Efektifkah dan tepat ke programankah penggunaan dana desa dan alokasi dana desa bagi pelaksanaan pembangunan desa, pemberdayaan masyarakat dan penanggulangan kemiskinan? Sepanjang 2016 harus diakui penggunaan dana desa dan alokasi dana desa baru efektif untuk mendanai program pembangunan fisik yang dirumuskan dalam Rencana Kegiatan Pembangunan Desa (RKPDes).

Program pembangunan desa menjadi orientasi pembelanjaan dana desa dan alokasi dana desa. Efek surat edaran Menteri Desa dan PDTT 2015 yang mendorong optimalisasi dana desa untuk pembangunan infrastruktur desa masih dijadikan acuan dalam pembelanjaan dana desa dan alokasi dana desa untuk Tahun Anggaran 2016. Bagi desa penggunaan dana desa atau alokasi dana desa untuk proyek pembangunan fisik lebih mudah dalam eksekusi dan pelaporan administrasi.

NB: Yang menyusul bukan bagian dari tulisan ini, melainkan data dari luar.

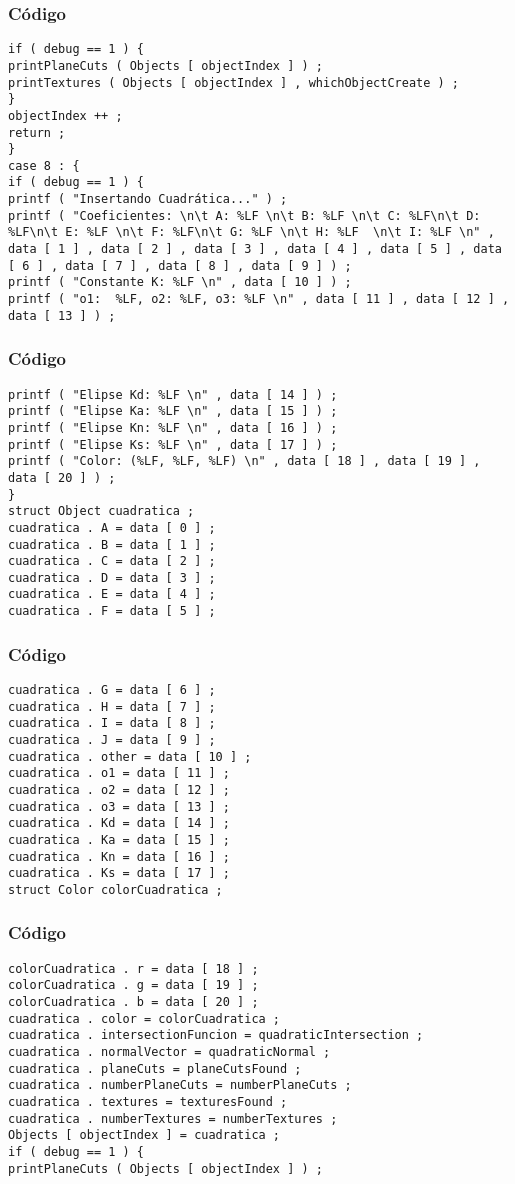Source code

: \documentclass{beamer}
\begin{document}
\begin{frame}[fragile]
\frametitle{C\'odigo}
\begin{verbatim}
if ( debug == 1 ) { 
printPlaneCuts ( Objects [ objectIndex ] ) ; 
printTextures ( Objects [ objectIndex ] , whichObjectCreate ) ; 
} 
objectIndex ++ ; 
return ; 
} 
case 8 : { 
if ( debug == 1 ) { 
printf ( "Insertando Cuadrática..." ) ; 
printf ( "Coeficientes: \n\t A: %LF \n\t B: %LF \n\t C: %LF\n\t D: %LF\n\t E: %LF \n\t F: %LF\n\t G: %LF \n\t H: %LF  \n\t I: %LF \n" , data [ 1 ] , data [ 2 ] , data [ 3 ] , data [ 4 ] , data [ 5 ] , data [ 6 ] , data [ 7 ] , data [ 8 ] , data [ 9 ] ) ; 
printf ( "Constante K: %LF \n" , data [ 10 ] ) ; 
printf ( "o1:  %LF, o2: %LF, o3: %LF \n" , data [ 11 ] , data [ 12 ] , data [ 13 ] ) ; 
\end{verbatim}
\end{frame}
\begin{frame}[fragile]
\frametitle{C\'odigo}
\begin{verbatim}
printf ( "Elipse Kd: %LF \n" , data [ 14 ] ) ; 
printf ( "Elipse Ka: %LF \n" , data [ 15 ] ) ; 
printf ( "Elipse Kn: %LF \n" , data [ 16 ] ) ; 
printf ( "Elipse Ks: %LF \n" , data [ 17 ] ) ; 
printf ( "Color: (%LF, %LF, %LF) \n" , data [ 18 ] , data [ 19 ] , data [ 20 ] ) ; 
} 
struct Object cuadratica ; 
cuadratica . A = data [ 0 ] ; 
cuadratica . B = data [ 1 ] ; 
cuadratica . C = data [ 2 ] ; 
cuadratica . D = data [ 3 ] ; 
cuadratica . E = data [ 4 ] ; 
cuadratica . F = data [ 5 ] ; 
\end{verbatim}
\end{frame}
\begin{frame}[fragile]
\frametitle{C\'odigo}
\begin{verbatim}
cuadratica . G = data [ 6 ] ; 
cuadratica . H = data [ 7 ] ; 
cuadratica . I = data [ 8 ] ; 
cuadratica . J = data [ 9 ] ; 
cuadratica . other = data [ 10 ] ; 
cuadratica . o1 = data [ 11 ] ; 
cuadratica . o2 = data [ 12 ] ; 
cuadratica . o3 = data [ 13 ] ; 
cuadratica . Kd = data [ 14 ] ; 
cuadratica . Ka = data [ 15 ] ; 
cuadratica . Kn = data [ 16 ] ; 
cuadratica . Ks = data [ 17 ] ; 
struct Color colorCuadratica ; 
\end{verbatim}
\end{frame}
\begin{frame}[fragile]
\frametitle{C\'odigo}
\begin{verbatim}
colorCuadratica . r = data [ 18 ] ; 
colorCuadratica . g = data [ 19 ] ; 
colorCuadratica . b = data [ 20 ] ; 
cuadratica . color = colorCuadratica ; 
cuadratica . intersectionFuncion = quadraticIntersection ; 
cuadratica . normalVector = quadraticNormal ; 
cuadratica . planeCuts = planeCutsFound ; 
cuadratica . numberPlaneCuts = numberPlaneCuts ; 
cuadratica . textures = texturesFound ; 
cuadratica . numberTextures = numberTextures ; 
Objects [ objectIndex ] = cuadratica ; 
if ( debug == 1 ) { 
printPlaneCuts ( Objects [ objectIndex ] ) ; 
\end{verbatim}
\end{frame}
\end{document}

Proyek pembangunan fisik dipersepsikan lebih jelas tolok ukur capaian dan dimensi keberhasilannya. Sekaligus sebagai media untuk memperbaiki fasilitas infrastruktur desa yang tidak layak di bidang pendidikan, kesehatan, transportasi, dan pertanian. Paham developmentalisme dalam pengelolaan dana desa atau alokasi dana desa lebih merasuki pengambil kebjakan anggaran di desa.

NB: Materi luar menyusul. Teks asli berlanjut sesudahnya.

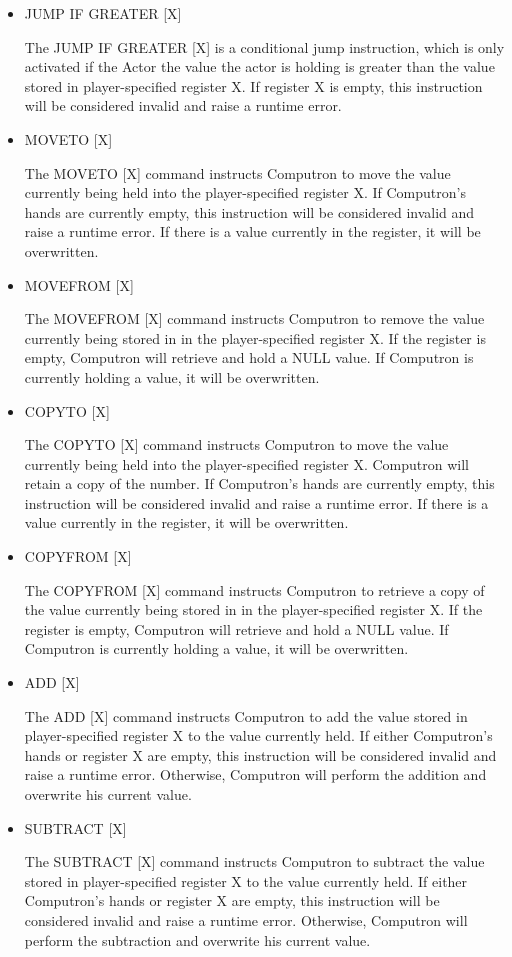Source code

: \begin{itemize}
    \item JUMP IF GREATER [X]
    
    The JUMP IF GREATER [X] is a conditional jump instruction, which is only activated if the Actor the value the actor is holding is greater than the value stored in player-specified register X. If register X is empty, this instruction will be considered invalid and raise a runtime error.

    \item MOVETO [X]
    
    The MOVETO [X] command instructs Computron to move the value currently being held into the player-specified register X. If Computron's hands are currently empty, this instruction will be considered invalid and raise a runtime error. If there is a value currently in the register, it will be overwritten.

    \item MOVEFROM [X]
    
    The MOVEFROM [X] command instructs Computron to remove the value currently being stored in in the player-specified register X. If the register is empty, Computron will retrieve and hold a NULL value. If Computron is currently holding a value, it will be overwritten.

    \item COPYTO [X]
    
    The COPYTO [X] command instructs Computron to move the value currently being held into the player-specified register X. Computron will retain a copy of the number. If Computron's hands are currently empty, this instruction will be considered invalid and raise a runtime error. If there is a value currently in the register, it will be overwritten.

    \item COPYFROM [X]
    
    The COPYFROM [X] command instructs Computron to retrieve a copy of the value currently being stored in in the player-specified register X. If the register is empty, Computron will retrieve and hold a NULL value. If Computron is currently holding a value, it will be overwritten.

    \item ADD [X]
    
    The ADD [X] command instructs Computron to add the value stored in player-specified register X to the value currently held. If either Computron's hands or register X are empty, this instruction will be considered invalid and raise a runtime error. Otherwise, Computron will perform the addition and overwrite his current value.

    \item SUBTRACT [X]
    
    The SUBTRACT [X] command instructs Computron to subtract the value stored in player-specified register X to the value currently held. If either Computron's hands or register X are empty, this instruction will be considered invalid and raise a runtime error. Otherwise, Computron will perform the subtraction and overwrite his current value.
\end{itemize}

Desa diprioritaskan menjadi ruang untuk segala program pembangunan yang bertujuan untuk kepentingan masyarakat desa. Hal itu tidak salah tapi belum sepenuhnya tepat dalam filosofi penganggaran desa. Sesuai dengan mandat UU Nomor 6 Tahun 2014, program transfer fiskal dari Pemerintah Pusat, dana desa digunakan untuk program pemberdayaan masyarakat demi kesejahteraan sosial, ekonomi, selain pembangunan dan pembiayaan operasional pemerintah desa.

Kepentingan Birokrasi

Sayang penggunaan dana desa atau alokasi dana desa lebih berat pada kepentingan birokrasi pemerintahan desa, kewajiban penyerapan anggaran dana desa atau alokasi dana desa 30 % untuk belanja operasional pemerintah desa lebih diprioritaskan.

Demikian dengan anggaran untuk pembangunan fisik yang eksekutornya adalah pelaksana kegiatan yang keanggotannya juga terdiri atas aparatur desa. Namun, inovasi program dalam skema pemberdayaan masyarakat serta penanggulangan kemiskinan masih belum optimal.

Paradoks pengelolaan dana desa selama 2016 adalah partisipasi masyarakat yang minim dari mulai tahap perencanaan, implementasi, dan evaluasi. Sesuai dengan kaidah aturan dalam Permendagri Nomor 113 Tahun 2014 tentang Pengelolaan Keuangan Desa, peran masyarakat sebatas pada usulan kegiatan dan anggaran dalam forum musyawarah pembangunan desa. Namun, dalam tahap krusial yakni penyusunan RPJMdesa, RKPdesa dan yang utama RAPBDes masyarakat desa kurang mendapatkan ruang untuk berpartisipasi.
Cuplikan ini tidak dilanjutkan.